─── Source information

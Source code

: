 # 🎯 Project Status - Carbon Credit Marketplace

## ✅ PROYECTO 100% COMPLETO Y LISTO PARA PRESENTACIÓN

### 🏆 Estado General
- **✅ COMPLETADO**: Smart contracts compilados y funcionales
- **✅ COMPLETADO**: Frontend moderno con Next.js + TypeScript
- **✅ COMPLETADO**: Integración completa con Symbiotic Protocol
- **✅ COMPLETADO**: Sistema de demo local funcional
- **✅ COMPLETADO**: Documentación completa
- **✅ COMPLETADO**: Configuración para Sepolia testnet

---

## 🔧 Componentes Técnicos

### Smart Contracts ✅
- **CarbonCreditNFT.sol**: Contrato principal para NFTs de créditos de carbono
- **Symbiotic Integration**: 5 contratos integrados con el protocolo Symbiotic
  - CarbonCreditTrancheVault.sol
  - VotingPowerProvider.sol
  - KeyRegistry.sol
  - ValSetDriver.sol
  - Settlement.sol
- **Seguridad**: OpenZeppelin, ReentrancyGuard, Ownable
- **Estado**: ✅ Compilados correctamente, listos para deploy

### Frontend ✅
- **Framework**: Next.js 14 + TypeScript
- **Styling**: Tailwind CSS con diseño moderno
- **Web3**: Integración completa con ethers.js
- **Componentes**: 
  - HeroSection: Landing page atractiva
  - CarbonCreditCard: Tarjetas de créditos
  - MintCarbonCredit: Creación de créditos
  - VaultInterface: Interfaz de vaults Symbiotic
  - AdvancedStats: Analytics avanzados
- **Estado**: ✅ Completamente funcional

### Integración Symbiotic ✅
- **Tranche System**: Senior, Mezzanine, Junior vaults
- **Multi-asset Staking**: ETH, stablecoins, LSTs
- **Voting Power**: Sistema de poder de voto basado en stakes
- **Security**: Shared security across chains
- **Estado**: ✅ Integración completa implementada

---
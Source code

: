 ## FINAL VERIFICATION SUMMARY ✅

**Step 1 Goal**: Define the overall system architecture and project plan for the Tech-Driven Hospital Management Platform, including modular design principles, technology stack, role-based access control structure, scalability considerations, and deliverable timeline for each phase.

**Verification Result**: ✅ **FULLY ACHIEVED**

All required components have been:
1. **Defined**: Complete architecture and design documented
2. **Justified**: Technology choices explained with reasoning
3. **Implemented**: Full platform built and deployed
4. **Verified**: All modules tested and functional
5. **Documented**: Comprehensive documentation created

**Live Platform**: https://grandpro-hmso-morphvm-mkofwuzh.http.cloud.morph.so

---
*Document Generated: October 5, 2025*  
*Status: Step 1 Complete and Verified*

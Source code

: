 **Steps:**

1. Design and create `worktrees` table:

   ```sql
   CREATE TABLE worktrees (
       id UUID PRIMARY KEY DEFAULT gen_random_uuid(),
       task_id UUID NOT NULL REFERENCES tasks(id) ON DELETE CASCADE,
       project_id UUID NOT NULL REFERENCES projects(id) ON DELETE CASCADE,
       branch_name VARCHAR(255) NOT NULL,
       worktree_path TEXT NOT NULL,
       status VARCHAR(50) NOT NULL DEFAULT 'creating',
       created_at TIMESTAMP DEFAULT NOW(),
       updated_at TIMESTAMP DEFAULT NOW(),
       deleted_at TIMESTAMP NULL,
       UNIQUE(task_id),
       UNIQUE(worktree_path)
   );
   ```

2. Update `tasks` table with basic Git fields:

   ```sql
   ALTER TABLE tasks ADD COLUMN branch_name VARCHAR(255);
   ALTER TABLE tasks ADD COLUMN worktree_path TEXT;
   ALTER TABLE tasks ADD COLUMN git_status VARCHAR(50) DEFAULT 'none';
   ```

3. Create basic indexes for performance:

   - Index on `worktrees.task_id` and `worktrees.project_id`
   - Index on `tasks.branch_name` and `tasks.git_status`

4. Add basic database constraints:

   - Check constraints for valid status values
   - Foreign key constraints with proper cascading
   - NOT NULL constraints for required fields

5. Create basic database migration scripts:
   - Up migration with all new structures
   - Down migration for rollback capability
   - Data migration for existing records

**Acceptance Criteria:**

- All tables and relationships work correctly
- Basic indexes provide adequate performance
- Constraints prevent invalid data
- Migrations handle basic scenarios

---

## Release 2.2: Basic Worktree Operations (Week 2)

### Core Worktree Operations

──────

=== Requirement ===
Among the entries above, how many lines include the word "Componentes"? Reply with the number only.

=== Written reply ===
2